However, under either the doctrine of res ipsa loquitur (“the thing speaks for itself”) or the “common knowledge” rule, a court (i.e., the judge) may allow the jury to infer negligence in the absence of expert testimony.
The res doctrine is invoked where there is only circumstantial but no direct evidence, and three conditions are met: 1) The injury would not have occurred in the absence of someone’s negligence; 2) the plaintiff was not at fault; and 3) the defendant had total control of the instrumentality that led to the injury.
The closely related “common knowledge” rule relies on the everyday knowledge and experience of the layperson to identify plain and obvious negligent conduct, which then allows the judge to waive the expert requirement.
The two principles are frequently used interchangeably, ultimately favoring the plaintiff by dispensing with the difficult and expensive task of securing a qualified expert willing to testify against a doctor defendant.

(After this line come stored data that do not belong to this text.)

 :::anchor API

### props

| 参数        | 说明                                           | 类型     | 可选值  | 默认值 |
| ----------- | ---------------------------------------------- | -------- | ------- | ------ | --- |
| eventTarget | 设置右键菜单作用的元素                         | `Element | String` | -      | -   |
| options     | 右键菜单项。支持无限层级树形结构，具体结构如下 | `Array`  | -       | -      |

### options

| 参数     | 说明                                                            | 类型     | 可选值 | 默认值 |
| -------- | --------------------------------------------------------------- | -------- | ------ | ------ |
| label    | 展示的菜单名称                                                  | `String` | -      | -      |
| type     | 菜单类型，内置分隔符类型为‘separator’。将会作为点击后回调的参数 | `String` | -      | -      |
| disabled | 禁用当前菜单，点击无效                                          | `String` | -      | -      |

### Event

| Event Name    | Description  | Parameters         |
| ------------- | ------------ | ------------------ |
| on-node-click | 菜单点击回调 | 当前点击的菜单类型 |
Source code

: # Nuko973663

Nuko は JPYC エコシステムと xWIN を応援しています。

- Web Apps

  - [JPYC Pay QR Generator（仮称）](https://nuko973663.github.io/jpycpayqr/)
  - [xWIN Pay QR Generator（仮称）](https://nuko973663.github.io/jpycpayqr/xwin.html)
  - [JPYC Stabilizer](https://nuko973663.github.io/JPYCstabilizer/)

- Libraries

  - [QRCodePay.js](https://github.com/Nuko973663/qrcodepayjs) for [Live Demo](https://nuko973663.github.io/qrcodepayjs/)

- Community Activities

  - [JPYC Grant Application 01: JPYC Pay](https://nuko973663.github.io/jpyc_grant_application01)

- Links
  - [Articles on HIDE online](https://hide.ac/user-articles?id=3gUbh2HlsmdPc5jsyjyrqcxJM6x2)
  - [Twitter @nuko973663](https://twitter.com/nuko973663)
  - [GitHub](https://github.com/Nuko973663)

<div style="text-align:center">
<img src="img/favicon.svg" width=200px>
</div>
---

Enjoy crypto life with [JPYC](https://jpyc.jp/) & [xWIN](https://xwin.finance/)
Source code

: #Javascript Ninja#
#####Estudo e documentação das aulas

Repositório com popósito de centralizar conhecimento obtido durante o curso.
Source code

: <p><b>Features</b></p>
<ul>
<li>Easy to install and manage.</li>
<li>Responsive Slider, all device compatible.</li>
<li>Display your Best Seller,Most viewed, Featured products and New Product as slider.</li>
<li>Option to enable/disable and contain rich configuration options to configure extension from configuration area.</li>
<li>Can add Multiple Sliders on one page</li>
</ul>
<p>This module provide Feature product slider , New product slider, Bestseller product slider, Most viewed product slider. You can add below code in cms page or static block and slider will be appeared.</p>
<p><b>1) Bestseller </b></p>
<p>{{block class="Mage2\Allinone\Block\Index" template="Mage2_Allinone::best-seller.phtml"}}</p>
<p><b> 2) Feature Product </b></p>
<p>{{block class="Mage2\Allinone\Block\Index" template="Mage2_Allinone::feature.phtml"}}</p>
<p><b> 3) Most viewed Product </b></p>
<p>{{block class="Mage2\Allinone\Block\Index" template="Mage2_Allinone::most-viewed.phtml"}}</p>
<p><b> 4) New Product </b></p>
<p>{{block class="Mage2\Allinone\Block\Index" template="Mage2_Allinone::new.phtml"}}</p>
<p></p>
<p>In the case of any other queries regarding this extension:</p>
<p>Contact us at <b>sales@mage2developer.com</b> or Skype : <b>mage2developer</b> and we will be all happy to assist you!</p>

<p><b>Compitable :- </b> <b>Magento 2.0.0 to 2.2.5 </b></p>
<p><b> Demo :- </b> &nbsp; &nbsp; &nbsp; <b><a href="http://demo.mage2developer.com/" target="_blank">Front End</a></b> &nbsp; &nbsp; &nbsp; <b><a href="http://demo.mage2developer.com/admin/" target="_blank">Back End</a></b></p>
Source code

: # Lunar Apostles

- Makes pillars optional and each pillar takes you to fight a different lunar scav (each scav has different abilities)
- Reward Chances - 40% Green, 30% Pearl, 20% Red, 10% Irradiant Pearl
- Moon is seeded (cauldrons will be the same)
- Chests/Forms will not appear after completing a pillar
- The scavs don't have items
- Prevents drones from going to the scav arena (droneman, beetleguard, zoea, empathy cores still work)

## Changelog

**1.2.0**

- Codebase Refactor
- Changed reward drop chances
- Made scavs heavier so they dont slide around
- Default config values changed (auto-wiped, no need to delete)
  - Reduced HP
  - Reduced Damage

The best example of res in action is the surgeon who inadvertently leaves behind a sponge or instrument inside a body cavity. Other successfully litigated examples include a cardiac arrest in the operating room, hypoxia in the recovery room, burns to the buttock, gangrene after the accidental injection of penicillin into an artery, air trapped subcutaneously from a displaced needle, and a pierced eyeball during a procedure.
A particularly well-known example is Ybarra v. Spangard, in which the patient developed shoulder injuries during an appendectomy.1 The Supreme Court of California felt it was appropriate to place the burden on the operating room defendants to explain how the patient, unconscious under general anesthesia throughout the procedure, sustained the shoulder injury.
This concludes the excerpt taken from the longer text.